Entertainment world mourns comedy 'Goliath' Jimmy Perry
The death of comedy writer Jimmy Perry, who created the hit sitcom Dad's Army, has been described as the end of an era.
The 93-year-old died at his home on Sunday morning surrounded by loved ones, after a brief illness.
The screenwriter, who worked closely with producer David Croft, was also responsible for popular TV comedy shows It Ain't Half Hot Mum, Hi-de-Hi! and You Rang M'Lord?
His writing drew on his life experiences as a young member of the Home Guard during the Second World War and as a Butlin's holiday camp Redcoat.
Ian Lavender, 70, who played Private Pike in Dad's Army, paid tribute to the comedy writer.
He said: "I am sorry to hear about Jimmy. He has been a part of my life for such a long time, half of an amazing partnership (with Croft).
"It is certainly the end of an era, and of course brings back many wonderful memories, lots of good times together with much shared laughter. I will miss him being here."
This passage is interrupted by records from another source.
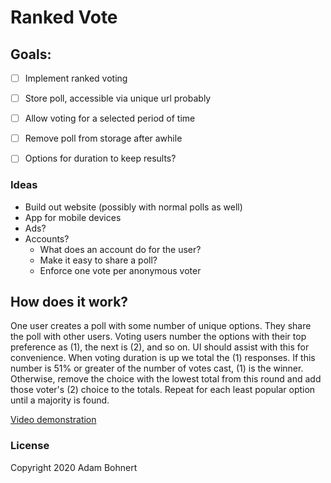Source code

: # Ranked Vote

## Goals:
- [ ] Implement ranked voting
- [ ] Store poll, accessible via unique url probably
- [ ] Allow voting for a selected period of time
- [ ] Remove poll from storage after awhile
- [ ] Options for duration to keep results?


### Ideas
- Build out website (possibly with normal polls as well)
- App for mobile devices
- Ads?
- Accounts?
    - What does an account do for the user?
    - Make it easy to share a poll?
    - Enforce one vote per anonymous voter


## How does it work?
One user creates a poll with some number of unique options. They share the poll with other users.
Voting users number the options with their top preference as (1), the next is (2), and so on. UI should assist with this for convenience.
When voting duration is up we total the (1) responses. If this number is 51% or greater of the number of votes cast, (1) is the winner. Otherwise, remove the choice with the lowest total from this round and add those voter's (2) choice to the totals. Repeat for each least popular option until a majority is found.

[Video demonstration](https://www.youtube.com/watch?v=oHRPMJmzBBw)

### License
Copyright 2020 Adam Bohnert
In one famous scene from the hit series, the Home Guard members were confronted by a German soldier who demanded the name of the hapless Pike.
Captain Mainwaring's quick retort of "Don't tell him Pike" is one of the programme's best-loved moments.
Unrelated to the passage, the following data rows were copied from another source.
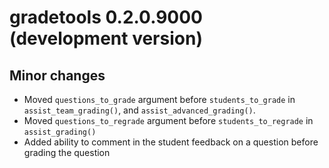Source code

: # gradetools 0.2.0.9000 (development version)  

## Minor changes  

- Moved `questions_to_grade` argument before `students_to_grade` in `assist_team_grading()`, and `assist_advanced_grading()`.
- Moved `questions_to_regrade` argument before `students_to_regrade` in `assist_grading()`
- Added ability to comment in the student feedback on a question before grading the question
Others who worked with Perry and fans of his shows said he has left a great legacy.
Tim Hancock said: "As his agent of many years, I have never met anyone as generous, dignified, funny and with as big a heart as Jimmy. He will be sadly missed."
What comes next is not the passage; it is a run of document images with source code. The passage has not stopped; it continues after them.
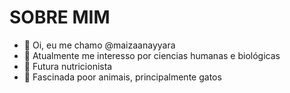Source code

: # SOBRE MIM

- 👋 Oi, eu me chamo @maizaanayyara
- 👀 Atualmente me interesso por ciencias humanas e biológicas
- 🌱 Futura nutricionista
- 💞️ Fascinada poor animais, principalmente gatos


<!---
maizaanayyara/maizaanayyara is a ✨ special ✨ repository because its `README.md` (this file) appears on your GitHub profile.
You can click the Preview link to take a look at your changes.
--->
Shane Allen, BBC controller of comedy commissioning, said Perry's work spanned decades and will be remembered for a long time to come.
He said: "Jimmy Perry is a Goliath of British comedy writing. He was behind some of the longest running and most loved sitcoms on British television spanning the 60s, 70s and 80s.
"His work will be enjoyed and appreciated for many years to come. Our thoughts are with his friends and loved ones at this sad time."
Actress Vicki Michelle, who has previously said Perry, Croft and 'Allo 'Allo writer Jeremy Lloyd were "largely responsible for the golden age of British comedy", tweeted: "So sad we have lost #JimmyPerry a brilliant comedy writer & true gentleman. He leaves us such a legacy."
Perry may have been best known for Dad's Army but he regarded It Ain't Half Hot Mum as his and Croft's funniest sitcom.
He once dismissed criticism of the show, set in India, saying it was considered racist "because of ignorance".